Your task » Please output the records below in full, exactly as given, but without the images.

Information provided »
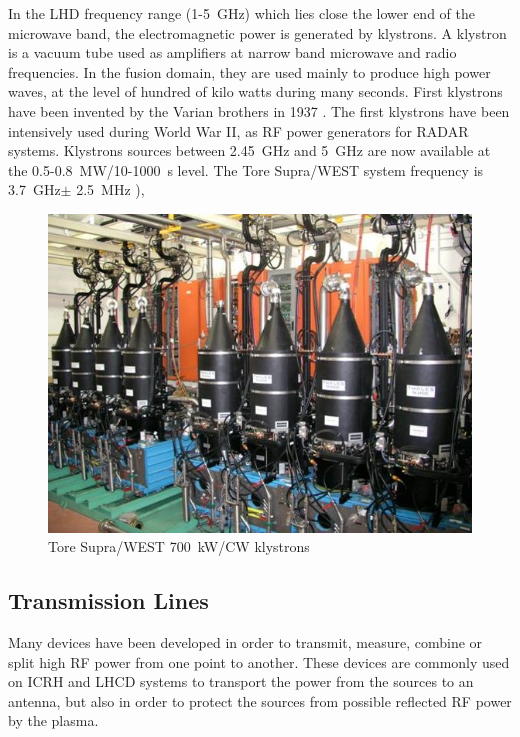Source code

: In the LHD frequency range (1-5~\si{GHz}) which lies close the lower end of the microwave band, the electromagnetic power is generated by klystrons. A klystron is a vacuum tube used as amplifiers at narrow band microwave and radio frequencies. In the fusion domain, they are used mainly to produce high power waves, at the level of hundred of kilo watts during many seconds. First klystrons have been invented by the Varian brothers in 1937 . The first klystrons have been intensively used during World War II, as RF power generators for RADAR systems. Klystrons sources between 2.45~\si{GHz} and 5~\si{GHz} are now available at the 0.5-0.8~\si{MW}/10-1000~\si{s} level. The Tore Supra/WEST system frequency is 3.7~\si{GHz}$\pm$ 2.5~\si{MHz} ),

\begin{figure}[h]
	\centering
	\includegraphics[width=0.7\linewidth]{figures/chap1/ToreSupra_LHCD_klystrons}
	\caption{Tore Supra/WEST 700~kW/CW klystrons}
	\label{fig:toresupralhcdklystrons}
\end{figure}


\subsection{Transmission Lines}
Many devices have been developed in order to transmit, measure, combine or split high RF power from one point to another. These devices are commonly used on ICRH and LHCD systems to transport the power from the sources to an antenna, but also in order to protect the sources from possible reflected RF power by the plasma.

Answer below »
Source code

: In the LHD frequency range (1-5~\si{GHz}) which lies close the lower end of the microwave band, the electromagnetic power is generated by klystrons. A klystron is a vacuum tube used as amplifiers at narrow band microwave and radio frequencies. In the fusion domain, they are used mainly to produce high power waves, at the level of hundred of kilo watts during many seconds. First klystrons have been invented by the Varian brothers in 1937 . The first klystrons have been intensively used during World War II, as RF power generators for RADAR systems. Klystrons sources between 2.45~\si{GHz} and 5~\si{GHz} are now available at the 0.5-0.8~\si{MW}/10-1000~\si{s} level. The Tore Supra/WEST system frequency is 3.7~\si{GHz}$\pm$ 2.5~\si{MHz} ),

\begin{figure}[h]
	\centering
	\includegraphics[width=0.7\linewidth]{figures/chap1/ToreSupra_LHCD_klystrons}
	\caption{Tore Supra/WEST 700~kW/CW klystrons}
	\label{fig:toresupralhcdklystrons}
\end{figure}


\subsection{Transmission Lines}
Many devices have been developed in order to transmit, measure, combine or split high RF power from one point to another. These devices are commonly used on ICRH and LHCD systems to transport the power from the sources to an antenna, but also in order to protect the sources from possible reflected RF power by the plasma.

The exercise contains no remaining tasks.